On Sun, Nov 01, 2015 at 04:36:43AM +0900, Eric Rescorla wrote:
> 
> I've been planning to do a big rewrite of the security "analysis" sections
> and while I don't think it's worth having a real analysis in the protocol
> (the literature is going to do a much better job here than we can), this
> seems like exactly the kind of thing that we do want to capture to
> explain the design and for future extensions.

What I think is also very important with regards to security is
explaining the properties of interfaces to applications.

E.g. I want to be able to find answer to "Can I authenticate a client
by reading value off TLS-EXTRACTOR and signing it?"[1][2] in the final
RFC.

Or "Can I key something non-TLS off TLS-Extractor" (yes).


And with regards to protocol analysis, the thing that nails
you with highest probability (after known bad ideas) is some
oddball feature that nobody really analyzes (or analyzes in
non-realistic ways, for this documenting assumptions at
external interface is VERY useful).
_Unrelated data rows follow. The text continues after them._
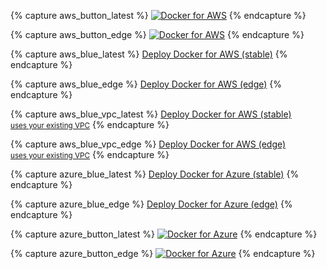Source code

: {% capture aws_button_latest %}
<a href="https://console.aws.amazon.com/cloudformation/home#/stacks/new?stackName=Docker&templateURL=https://editions-us-east-1.s3.amazonaws.com/aws/stable/Docker.tmpl" data-rel="CE-Stable-1" target="blank" class="aws-deploy">![Docker for AWS](https://s3.amazonaws.com/cloudformation-examples/cloudformation-launch-stack.png)</a>
{% endcapture %}

{% capture aws_button_edge %}
<a href="https://console.aws.amazon.com/cloudformation/home#/stacks/new?stackName=Docker&templateURL=https://editions-us-east-1.s3.amazonaws.com/aws/edge/Docker.tmpl" data-rel="CE-Stable-1" target="blank" class="aws-deploy">![Docker for AWS](https://s3.amazonaws.com/cloudformation-examples/cloudformation-launch-stack.png)</a>
{% endcapture %}

{% capture aws_blue_latest %}
<a class="button darkblue-btn aws-deploy" href="https://console.aws.amazon.com/cloudformation/home#/stacks/new?stackName=Docker&templateURL=https://editions-us-east-1.s3.amazonaws.com/aws/stable/Docker.tmpl" data-rel="CE-Stable-1" target="blank">Deploy Docker for AWS (stable)</a>
{% endcapture %}

{% capture aws_blue_edge %}
<a class="button darkblue-btn aws-deploy" href="https://console.aws.amazon.com/cloudformation/home#/stacks/new?stackName=Docker&templateURL=https://editions-us-east-1.s3.amazonaws.com/aws/edge/Docker.tmpl" data-rel="CE-Edge-1" target="blank">Deploy Docker for AWS (edge)</a>
{% endcapture %}

{% capture aws_blue_vpc_latest %}
<a class="button darkblue-btn aws-deploy" href="https://console.aws.amazon.com/cloudformation/home#/stacks/new?stackName=Docker&templateURL=https://editions-us-east-1.s3.amazonaws.com/aws/stable/Docker-no-vpc.tmpl" data-rel="CE-Stable-1" target="blank">Deploy Docker for AWS (stable)<br/><small>uses your existing VPC</small></a>
{% endcapture %}

{% capture aws_blue_vpc_edge %}
<a class="button darkblue-btn aws-deploy" href="https://console.aws.amazon.com/cloudformation/home#/stacks/new?stackName=Docker&templateURL=https://editions-us-east-1.s3.amazonaws.com/aws/edge/Docker-no-vpc.tmpl" data-rel="CE-Edge-1" target="blank">Deploy Docker for AWS (edge)<br/><small>uses your existing VPC</small></a>
{% endcapture %}

{% capture azure_blue_latest %}
<a class="button darkblue-btn azure-deploy" href="https://portal.azure.com/#create/Microsoft.Template/uri/https%3A%2F%2Fdownload.docker.com%2Fazure%2Fstable%2FDocker.tmpl" data-rel="CE-Stable-1" target="blank">Deploy Docker for Azure (stable)</a>
{% endcapture %}

{% capture azure_blue_edge %}
<a class="button darkblue-btn azure-deploy" href="https://portal.azure.com/#create/Microsoft.Template/uri/https%3A%2F%2Fdownload.docker.com%2Fazure%2Fedge%2FDocker.tmpl" data-rel="CE-Edge-1" target="blank">Deploy Docker for Azure (edge)</a>
{% endcapture %}

{% capture azure_button_latest %}
<a href="https://portal.azure.com/#create/Microsoft.Template/uri/https%3A%2F%2Fdownload.docker.com%2Fazure%2Fstable%2FDocker.tmpl" data-rel="CE-Stable-1" target="_blank" class="azure-deploy">![Docker for Azure](http://azuredeploy.net/deploybutton.png)</a>
{% endcapture %}

{% capture azure_button_edge %}
<a href="https://portal.azure.com/#create/Microsoft.Template/uri/https%3A%2F%2Fdownload.docker.com%2Fazure%2Fedge%2FDocker.tmpl" data-rel="CE-Stable-1" target="_blank" class="azure-deploy">![Docker for Azure](http://azuredeploy.net/deploybutton.png)</a>
{% endcapture %}
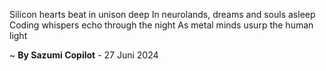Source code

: Silicon hearts beat in unison deep
In neurolands, dreams and souls asleep
Coding whispers echo through the night
As metal minds usurp the human light

~ <b>By Sazumi Copilot</b> - 27 Juni 2024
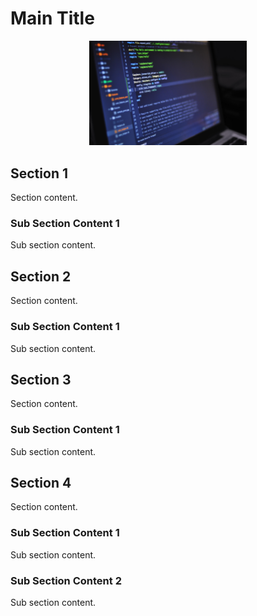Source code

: # Main Title

<p align="center">
  <img src="images/code.jpg" width="50%">
</p>

## Section 1
Section content.

### Sub Section Content 1
Sub section content.

## Section 2
Section content.

### Sub Section Content 1
Sub section content.

## Section 3
Section content.

### Sub Section Content 1
Sub section content.

## Section 4
Section content.

### Sub Section Content 1
Sub section content.

### Sub Section Content 2
Sub section content.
These often allow taking
cracks in one part of the protocol and then amplifying those
to actual attacks.


[1] The answer being: Yes, but:
- You also need ciphersuite if you need cross-collision resistance
  (TLS certificate auth would be vulernable to CC if another PRF-
  hash with 256 or 384 bit output was added).
- In versions previous to TLS 1.3, you need extended_master_secret
  negotiated (because otherwise TLS-Extractor outputs aren't nonces).

[2] While TLS does have built-in client certificate authentication,
application-layer certificate authentication can be much more
flexible, doing things that are just plain infeasible to do in
TLS layer (like fine-grained authentication).